# CPU - Cubase Power User - VST plugin available soon...



## CPU (Jul 14, 2015)

Hello VI!

for everyone using Cubase / Nuendo there will be new fun plugin available soon...
more info here:
http://www.cpu.picturelockaudio.com (http://www.14bitMIDI.com)

Wish You all great week!

CPU Team!


----------



## apessino (Jul 14, 2015)

Looking forward to knowing more... is that an iPad in the video or something else?


----------



## RiffWraith (Jul 14, 2015)

Looks pretty cool. Will wait to hear more, and am looking fwd to a proper walkthrough vid.

Are you guys taking requests? B/c I have one!


----------



## CPU (Jul 14, 2015)

apessino said:


> Looking forward to knowing more... is that an iPad in the video or something else?


Hi Andrea,
what You see in that short video is a generic 1920x1080 touchscreen showing some functions of the product.

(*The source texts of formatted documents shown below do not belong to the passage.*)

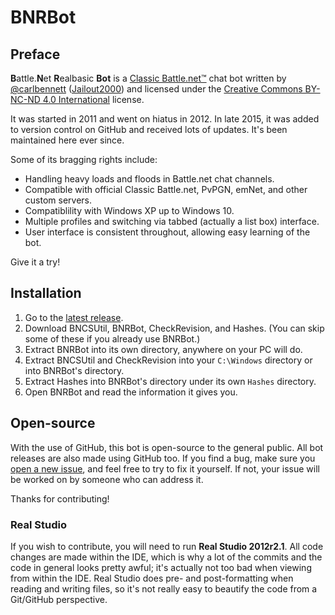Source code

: # BNRBot
## Preface
**B**attle.**N**et **R**ealbasic **Bot** is a [Classic
Battle.net&trade;](http://classic.battle.net) chat bot written by
[@carlbennett](https://github.com/carlbennett)
([Jailout2000](http://jailout2000.com)) and licensed under the
[Creative Commons BY-NC-ND 4.0
International](https://creativecommons.org/licenses/by-nc-nd/4.0/) license.

It was started in 2011 and went on hiatus in 2012. In late 2015, it was added
to version control on GitHub and received lots of updates. It's been maintained
here ever since.

Some of its bragging rights include:
- Handling heavy loads and floods in Battle.net chat channels.
- Compatible with official Classic Battle.net, PvPGN, emNet, and other custom
  servers.
- Compatiblility with Windows XP up to Windows 10.
- Multiple profiles and switching via tabbed (actually a list box) interface.
- User interface is consistent throughout, allowing easy learning of the bot.

Give it a try!

## Installation
1. Go to the
   [latest release](https://github.com/carlbennett/BNRBot/releases/latest).
2. Download BNCSUtil, BNRBot, CheckRevision, and Hashes. (You can skip some of
   these if you already use BNRBot.)
3. Extract BNRBot into its own directory, anywhere on your PC will do.
4. Extract BNCSUtil and CheckRevision into your `C:\Windows` directory or into
   BNRBot's directory.
5. Extract Hashes into BNRBot's directory under its own `Hashes` directory.
6. Open BNRBot and read the information it gives you.

## Open-source
With the use of GitHub, this bot is open-source to the general public. All bot
releases are also made using GitHub too. If you find a bug, make sure you
[open a new issue](https://github.com/carlbennett/BNRBot/issues/new), and feel
free to try to fix it yourself. If not, your issue will be worked on by someone
who can address it.

Thanks for contributing!

### Real Studio
If you wish to contribute, you will need to run **Real Studio 2012r2.1**. All
code changes are made within the IDE, which is why a lot of the commits and the
code in general looks pretty awful; it's actually not too bad when viewing from
within the IDE. Real Studio does pre- and post-formatting when reading and
writing files, so it's not really easy to beautify the code from a Git/GitHub
perspective.
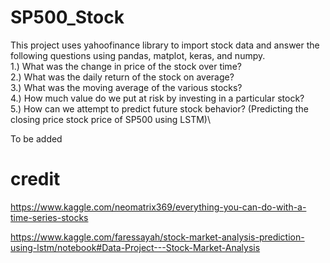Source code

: # SP500_Stock
This project uses yahoofinance library to import stock data and answer the following questions using pandas, matplot, keras, and numpy.\
1.) What was the change in price of the stock over time?\
2.) What was the daily return of the stock on average?\
3.) What was the moving average of the various stocks?\
4.) How much value do we put at risk by investing in a particular stock?\
5.) How can we attempt to predict future stock behavior? (Predicting the closing price stock price of SP500 using LSTM)\

To be added

# credit
https://www.kaggle.com/neomatrix369/everything-you-can-do-with-a-time-series-stocks

https://www.kaggle.com/faressayah/stock-market-analysis-prediction-using-lstm/notebook#Data-Project---Stock-Market-Analysis

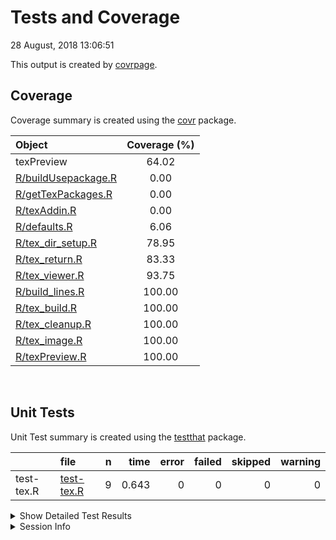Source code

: Tests and Coverage
================
28 August, 2018 13:06:51

This output is created by
[covrpage](https://github.com/yonicd/covrpage).

## Coverage

Coverage summary is created using the
[covr](https://github.com/r-lib/covr) package.

| Object                                        | Coverage (%) |
| :-------------------------------------------- | :----------: |
| texPreview                                    |    64.02     |
| [R/buildUsepackage.R](../R/buildUsepackage.R) |     0.00     |
| [R/getTexPackages.R](../R/getTexPackages.R)   |     0.00     |
| [R/texAddin.R](../R/texAddin.R)               |     0.00     |
| [R/defaults.R](../R/defaults.R)               |     6.06     |
| [R/tex\_dir\_setup.R](../R/tex_dir_setup.R)   |    78.95     |
| [R/tex\_return.R](../R/tex_return.R)          |    83.33     |
| [R/tex\_viewer.R](../R/tex_viewer.R)          |    93.75     |
| [R/build\_lines.R](../R/build_lines.R)        |    100.00    |
| [R/tex\_build.R](../R/tex_build.R)            |    100.00    |
| [R/tex\_cleanup.R](../R/tex_cleanup.R)        |    100.00    |
| [R/tex\_image.R](../R/tex_image.R)            |    100.00    |
| [R/texPreview.R](../R/texPreview.R)           |    100.00    |

<br>

## Unit Tests

Unit Test summary is created using the
[testthat](https://github.com/r-lib/testthat)
package.

|            | file                              | n |  time | error | failed | skipped | warning |
| ---------- | :-------------------------------- | -: | ----: | ----: | -----: | ------: | ------: |
| test-tex.R | [test-tex.R](testthat/test-tex.R) | 9 | 0.643 |     0 |      0 |       0 |       0 |

<details closed>

<summary> Show Detailed Test Results
</summary>

| file                                   | context           | test                                          | status | n |  time |
| :------------------------------------- | :---------------- | :-------------------------------------------- | :----- | -: | ----: |
| [test-tex.R](testthat/test-tex.R#L31)  | core tex function | porting to tex: files generated               | PASS   | 1 | 0.017 |
| [test-tex.R](testthat/test-tex.R#L35)  | core tex function | porting to tex: class of output               | PASS   | 1 | 0.001 |
| [test-tex.R](testthat/test-tex.R#L49)  | core tex function | porting to tex no filedir: no files generated | PASS   | 1 | 0.002 |
| [test-tex.R](testthat/test-tex.R#L53)  | core tex function | porting to tex no filedir: class of output    | PASS   | 1 | 0.001 |
| [test-tex.R](testthat/test-tex.R#L67)  | core tex function | keep pdf as an output: files generated        | PASS   | 1 | 0.002 |
| [test-tex.R](testthat/test-tex.R#L71)  | core tex function | keep pdf as an output: class of output        | PASS   | 1 | 0.002 |
| [test-tex.R](testthat/test-tex.R#L84)  | core tex function | html output: print to console the html script | PASS   | 1 | 0.614 |
| [test-tex.R](testthat/test-tex.R#L99)  | core tex function | use svg device: check if file created         | PASS   | 1 | 0.002 |
| [test-tex.R](testthat/test-tex.R#L127) | core tex function | tex lines directly input: validate benchmark  | PASS   | 1 | 0.002 |

</details>

<details>

<summary> Session Info </summary>

| Field    | Value                               |
| :------- | :---------------------------------- |
| Version  | R version 3.5.0 (2018-04-23)        |
| Platform | x86\_64-apple-darwin15.6.0 (64-bit) |
| Running  | macOS High Sierra 10.13.5           |
| Language | en\_US                              |
| Timezone | America/New\_York                   |

| Package  | Version |
| :------- | :------ |
| testthat | 2.0.0   |
| covr     | 3.1.0   |
| covrpage | 0.0.52  |

</details>

<!--- Final Status : pass --->
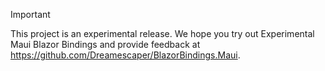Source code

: > [!IMPORTANT]
> This project is an experimental release. We hope you try out Experimental Maui Blazor Bindings and provide feedback at https://github.com/Dreamescaper/BlazorBindings.Maui.
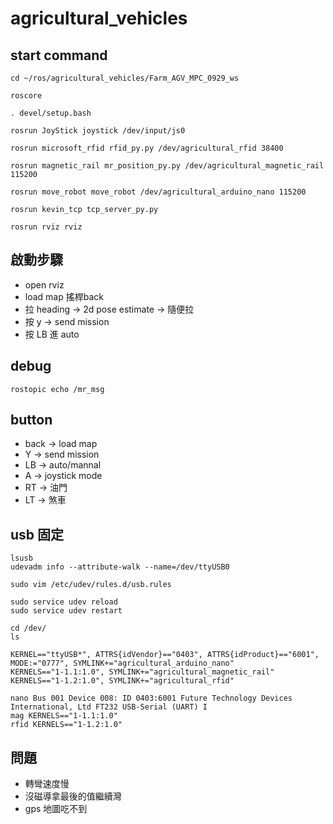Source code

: # agricultural_vehicles

## start command
    cd ~/ros/agricultural_vehicles/Farm_AGV_MPC_0929_ws
    
    roscore
    
    . devel/setup.bash
    
    rosrun JoyStick joystick /dev/input/js0
    
    rosrun microsoft_rfid rfid_py.py /dev/agricultural_rfid 38400
    
    rosrun magnetic_rail mr_position_py.py /dev/agricultural_magnetic_rail 115200
    
    rosrun move_robot move_robot /dev/agricultural_arduino_nano 115200

    rosrun kevin_tcp tcp_server_py.py
    
    rosrun rviz rviz

## 啟動步驟
- open rviz
- load map 搖桿back
- 拉 heading -> 2d pose estimate -> 隨便拉
- 按 y -> send mission
- 按 LB 進 auto

## debug
    rostopic echo /mr_msg

## button
- back -> load map
- Y -> send mission
- LB -> auto/mannal
- A -> joystick mode
- RT -> 油門
- LT -> 煞車


## usb 固定
    lsusb
    udevadm info --attribute-walk --name=/dev/ttyUSB0

    sudo vim /etc/udev/rules.d/usb.rules

    sudo service udev reload
    sudo service udev restart

    cd /dev/
    ls

    KERNEL=="ttyUSB*", ATTRS{idVendor}=="0403", ATTRS{idProduct}=="6001", MODE:="0777", SYMLINK+="agricultural_arduino_nano"
    KERNELS=="1-1.1:1.0", SYMLINK+="agricultural_magnetic_rail"
    KERNELS=="1-1.2:1.0", SYMLINK+="agricultural_rfid"

    nano Bus 001 Device 008: ID 0403:6001 Future Technology Devices International, Ltd FT232 USB-Serial (UART) I
    mag KERNELS=="1-1.1:1.0"
    rfid KERNELS=="1-1.2:1.0"

## 問題
- 轉彎速度慢
- 沒磁導拿最後的值繼續灣
- gps 地圖吃不到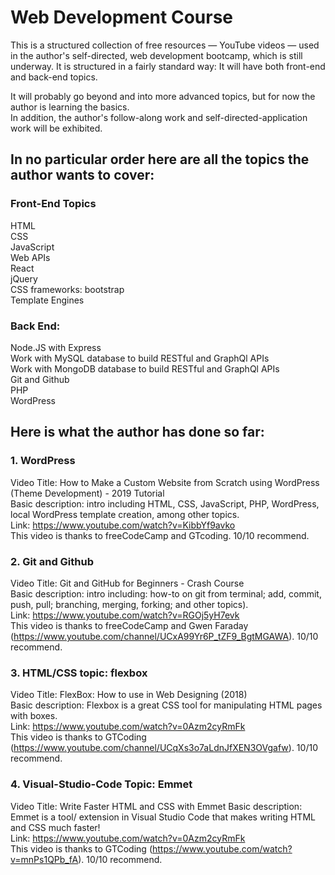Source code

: # Web Development Course 
This is a structured collection of free resources — YouTube videos — used in the author's self-directed, web development bootcamp, which is still underway. 
It is structured in a fairly standard way: It will have both front-end and back-end topics.  

It will probably go beyond and into more advanced topics, but for now the author is learning the basics.  
In addition, the author's follow-along work and self-directed-application work will be exhibited.

## In no particular order here are all the topics the author wants to cover:

### Front-End Topics
HTML  
CSS  
JavaScript  
Web APIs  
React  
jQuery  
CSS frameworks: bootstrap  
Template Engines  

### Back End:
Node.JS with Express  
Work with MySQL database to build RESTful and GraphQl APIs  
Work with MongoDB database to build RESTful and GraphQl APIs  
Git and Github  
PHP  
WordPress  

## Here is what the author has done so far:
### 1. WordPress  
Video Title: How to Make a Custom Website from Scratch using WordPress (Theme Development) - 2019 Tutorial  
Basic description: intro including HTML, CSS, JavaScript, PHP, WordPress, local WordPress template creation, among other topics.    
Link: https://www.youtube.com/watch?v=KibbYf9avko  
This video is thanks to freeCodeCamp and GTcoding. 10/10 recommend.  

### 2. Git and Github  
Video Title: Git and GitHub for Beginners - Crash Course  
Basic description: intro including: how-to on git from terminal; add, commit, push, pull; branching, merging, forking; and other topics).  
Link: https://www.youtube.com/watch?v=RGOj5yH7evk  
This video is thanks to freeCodeCamp and Gwen Faraday (https://www.youtube.com/channel/UCxA99Yr6P_tZF9_BgtMGAWA). 10/10 recommend.  

### 3. HTML/CSS topic: flexbox
Video Title: FlexBox: How to use in Web Designing (2018)  
Basic description: Flexbox is a great CSS tool for manipulating HTML pages with boxes.  
Link: https://www.youtube.com/watch?v=0Azm2cyRmFk  
This video is thanks to  GTCoding (https://www.youtube.com/channel/UCqXs3o7aLdnJfXEN3OVgafw). 10/10 recommend.  

### 4. Visual-Studio-Code Topic: Emmet  
Video Title: Write Faster HTML and CSS with Emmet
Basic description: Emmet is a tool/ extension in Visual Studio Code that makes writing HTML and CSS much faster!  
Link: https://www.youtube.com/watch?v=0Azm2cyRmFk  
This video is thanks to  GTCoding (https://www.youtube.com/watch?v=mnPs1QPb_fA). 10/10 recommend.

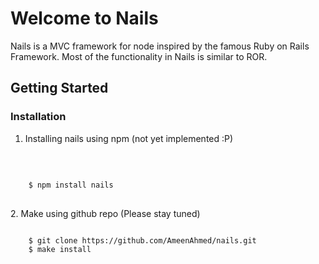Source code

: # Welcome to Nails #

Nails is a MVC framework for node inspired by the famous Ruby on Rails Framework. Most of the functionality
in Nails is similar to ROR.

## Getting Started ##

### Installation ###

1. Installing nails using npm (not yet implemented :P)
<br/>
<pre>
<code>
	$ npm install nails
</code>
</pre>   
2. Make using github repo (Please stay tuned)
<br/>
<pre>
<code>
	$ git clone https://github.com/AmeenAhmed/nails.git
	$ make install
</code>
</pre>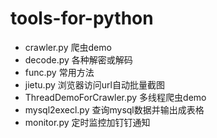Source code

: # tools-for-python

* crawler.py 爬虫demo
* decode.py 各种解密或解码
* func.py  常用方法
* jietu.py 浏览器访问url自动批量截图
* ThreadDemoForCrawler.py 多线程爬虫demo
* mysql2execl.py 查询mysql数据并输出成表格
* monitor.py  定时监控加钉钉通知
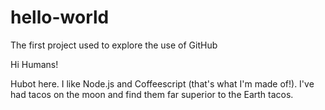 # hello-world
The first project used to explore the use of GitHub

Hi Humans!

Hubot here. I like Node.js and Coffeescript (that's what I'm made of!).
I've had tacos on the moon and find them far superior to the Earth tacos.
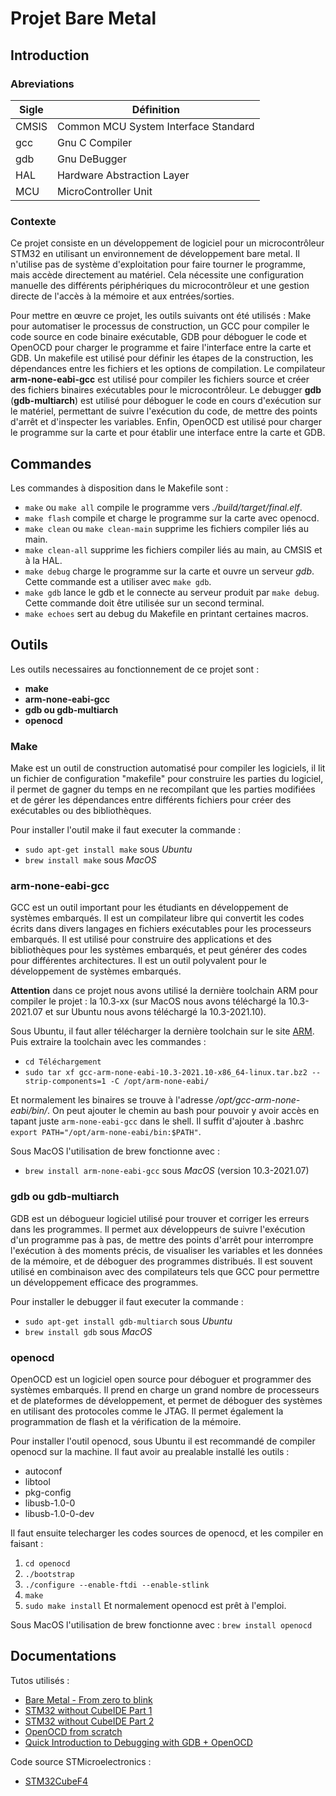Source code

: # Projet Bare Metal

## Introduction
### Abreviations

| Sigle | Définition                           |
|-------|--------------------------------------|
| CMSIS | Common MCU System Interface Standard |
| gcc   | Gnu C Compiler                       |
| gdb   | Gnu DeBugger                         |
| HAL   | Hardware Abstraction Layer           |
| MCU   | MicroController Unit                 |

### Contexte
Ce projet consiste en un développement de logiciel pour un microcontrôleur STM32 en utilisant un environnement de développement bare metal. Il n'utilise pas de système d'exploitation pour faire tourner le programme, mais accède directement au matériel. Cela nécessite une configuration manuelle des différents périphériques du microcontrôleur et une gestion directe de l'accès à la mémoire et aux entrées/sorties.

Pour mettre en œuvre ce projet, les outils suivants ont été utilisés : Make pour automatiser le processus de construction, un GCC pour compiler le code source en code binaire exécutable, GDB pour déboguer le code et OpenOCD pour charger le programme et faire l'interface entre la carte et GDB. Un makefile est utilisé pour définir les étapes de la construction, les dépendances entre les fichiers et les options de compilation. Le compilateur **arm-none-eabi-gcc** est utilisé pour compiler les fichiers source et créer des fichiers binaires exécutables pour le microcontrôleur. Le debugger **gdb** (**gdb-multiarch**) est utilisé pour déboguer le code en cours d'exécution sur le matériel, permettant de suivre l'exécution du code, de mettre des points d'arrêt et d'inspecter les variables. Enfin, OpenOCD est utilisé pour charger le programme sur la carte et pour établir une interface entre la carte et GDB.

## Commandes

Les commandes à disposition dans le Makefile sont :
- `make` ou `make all` compile le programme vers *./build/target/final.elf*.
- `make flash` compile et charge le programme sur la carte avec openocd.
- `make clean` ou `make clean-main` supprime les fichiers compiler liés au main.
- `make clean-all` supprime les fichiers compiler liés au main, au CMSIS et à la HAL.
- `make debug` charge le programme sur la carte et ouvre un serveur *gdb*. Cette commande est a utiliser avec `make gdb`.
- `make gdb` lance le gdb et le connecte au serveur produit par `make debug`. Cette commande doit être utilisée sur un second terminal.
- `make echoes` sert au debug du Makefile en printant certaines macros.


## Outils 

Les outils necessaires au fonctionnement de ce projet sont :
- **make**
- **arm-none-eabi-gcc**
- **gdb ou gdb-multiarch**
- **openocd**

### Make
Make est un outil de construction automatisé pour compiler les logiciels, il lit un fichier de configuration "makefile" pour construire les parties du logiciel, il permet de gagner du temps en ne recompilant que les parties modifiées et de gérer les dépendances entre différents fichiers pour créer des exécutables ou des bibliothèques.

Pour installer l'outil make il faut executer la commande :
- `sudo apt-get install make` sous *Ubuntu*
- `brew install make` sous *MacOS*

### arm-none-eabi-gcc
GCC est un outil important pour les étudiants en développement de systèmes embarqués. Il est un compilateur libre qui convertit les codes écrits dans divers langages en fichiers exécutables pour les processeurs embarqués. Il est utilisé pour construire des applications et des bibliothèques pour les systèmes embarqués, et peut générer des codes pour différentes architectures. Il est un outil polyvalent pour le développement de systèmes embarqués.

**Attention** dans ce projet nous avons utilisé la dernière toolchain ARM pour compiler le projet : la 10.3-xx (sur MacOS nous avons téléchargé la 10.3-2021.07 et sur Ubuntu nous avons téléchargé la 10.3-2021.10).

Sous Ubuntu, il faut aller télécharger la dernière toolchain sur le site [ARM](https://developer.arm.com/downloads/-/gnu-rm). Puis extraire la toolchain avec les commandes :
- `cd Téléchargement`
- `sudo tar xf gcc-arm-none-eabi-10.3-2021.10-x86_64-linux.tar.bz2 --strip-components=1 -C /opt/arm-none-eabi/`

Et normalement les binaires se trouve à l'adresse */opt/gcc-arm-none-eabi/bin/*. On peut ajouter le chemin au bash pour pouvoir y avoir accès en tapant juste `arm-none-eabi-gcc` dans le shell. Il suffit d'ajouter à .bashrc `export PATH="/opt/arm-none-eabi/bin:$PATH"`.


Sous MacOS l'utilisation de brew fonctionne avec :
- `brew install arm-none-eabi-gcc` sous *MacOS* (version 10.3-2021.07)

### gdb ou gdb-multiarch
GDB est un débogueur logiciel utilisé pour trouver et corriger les erreurs dans les programmes. Il permet aux développeurs de suivre l'exécution d'un programme pas à pas, de mettre des points d'arrêt pour interrompre l'exécution à des moments précis, de visualiser les variables et les données de la mémoire, et de déboguer des programmes distribués. Il est souvent utilisé en combinaison avec des compilateurs tels que GCC pour permettre un développement efficace des programmes.

Pour installer le debugger il faut executer la commande :
- `sudo apt-get install gdb-multiarch` sous *Ubuntu*
- `brew install gdb` sous *MacOS*

### openocd
OpenOCD est un logiciel open source pour déboguer et programmer des systèmes embarqués. Il prend en charge un grand nombre de processeurs et de plateformes de développement, et permet de déboguer des systèmes en utilisant des protocoles comme le JTAG.  Il permet également la programmation de flash et la vérification de la mémoire.

Pour installer l'outil openocd, sous Ubuntu il est recommandé de compiler openocd sur la machine. Il faut avoir au prealable installé les outils :
- autoconf 
- libtool 
- pkg-config 
- libusb-1.0-0
- libusb-1.0-0-dev

Il faut ensuite telecharger les codes sources de openocd, et les compiler en faisant :
1. `cd openocd`
2. `./bootstrap`
3. `./configure --enable-ftdi --enable-stlink`
4. `make`
5. `sudo make install`
Et normalement openocd est prêt à l'emploi.

Sous MacOS l'utilisation de brew fonctionne avec :
`brew install openocd`

## Documentations

Tutos utilisés :
- [Bare Metal - From zero to blink](https://linuxembedded.fr/2021/02/bare-metal-from-zero-to-blink)
- [STM32 without CubeIDE Part 1](https://kleinembedded.com/stm32-without-cubeide-part-1-the-bare-necessities)
- [STM32 without CubeIDE Part 2](https://kleinembedded.com/stm32-without-cubeide-part-2-cmsis-make-and-clock-configuration/)
- [OpenOCD from scratch](https://www.linuxembedded.fr/2018/08/openocd-from-scratch)
- [Quick Introduction to Debugging with GDB + OpenOCD](https://engr523.github.io/gdb_instructions.html)

Code source STMicroelectronics : 
- [STM32CubeF4](https://github.com/STMicroelectronics/STM32CubeF4)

The idea behind is to use all the real estate that 1920x1080 res. gives us while still being able to read the text without the need of glasses


----------



## CPU (Jul 14, 2015)

RiffWraith said:


> Looks pretty cool. Will wait to hear more, and am looking fwd to a proper walkthrough vid.
> 
> Are you guys taking requests? B/c I have one!



Hi Jeff,
more clips will follow for sure!
Of course we are interested in Your input - either here or directly thru [email protected]
I can't promise every imaginable feature as of now but we are surely interested in user ideas!


----------



## RiffWraith (Jul 14, 2015)

The request is a plug that will allow multiple inserts for each Cubase insert. As I am sure you know, Cubase currently limits you to eight insert slots; if you could make a plug that can hold several inserts (say four), that would increase the limit to 32. Which would be cool.


----------



## PeterKorcek (Jul 14, 2015)

Looks interesting, but have to wait for the final product


----------



## CPU (Aug 16, 2015)

OK guys,
due to some functionality requests, some back and forth regarding copy protection, Windows 10 / OSX Yose and small current Cubase 8 / Nuendo 7 issues the launch of the final product is planned for the 1st of October. 
Thanks for the patience and all the mails we've got.
The main goal for us is to deliver a working and stable tool to speed up your daily composing/mixing tasks and make them more intuitive and fun with just a few clicks or taps.
Have a productive week guys!
Cheers!
------- CPU Team ---------


----------



## muziksculp (Aug 16, 2015)

Hi,

Very interesting. Looking forward to know more about it. 

Cheers,
Muziksculp


----------



## chimuelo (Aug 16, 2015)

Curious if this plug in required licensing to access intellectual property rights from Microsoft or Yamaha.

Thanks


----------



## CPU (Jan 16, 2016)

first screenshot of the small 2x8-buttons version in action:
http://www.14bitmidi.com/CPU_small_8_buttons_version.gif
Cheers!


----------



## CPU (Jan 16, 2016)

and since you've asked for it, a few screenshots of the different versions/layouts:

http://14bitmidi.com/14bitMIDI_v1.png
http://14bitmidi.com/14bitMIDI_v2.png
http://14bitmidi.com/14bitMIDI_v3.png
http://14bitmidi.com/14bitMIDI_v4.png

Cheers!


----------



## colony nofi (Jan 18, 2016)

Interesting. Is there any further info around for this? Website was very bare bones. Consider me extremely interested!


----------



## Will Blackburn (Jan 21, 2016)

RiffWraith said:


> The request is a plug that will allow multiple inserts for each Cubase insert. As I am sure you know, Cubase currently limits you to eight insert slots; if you could make a plug that can hold several inserts (say four), that would increase the limit to 32. Which would be cool.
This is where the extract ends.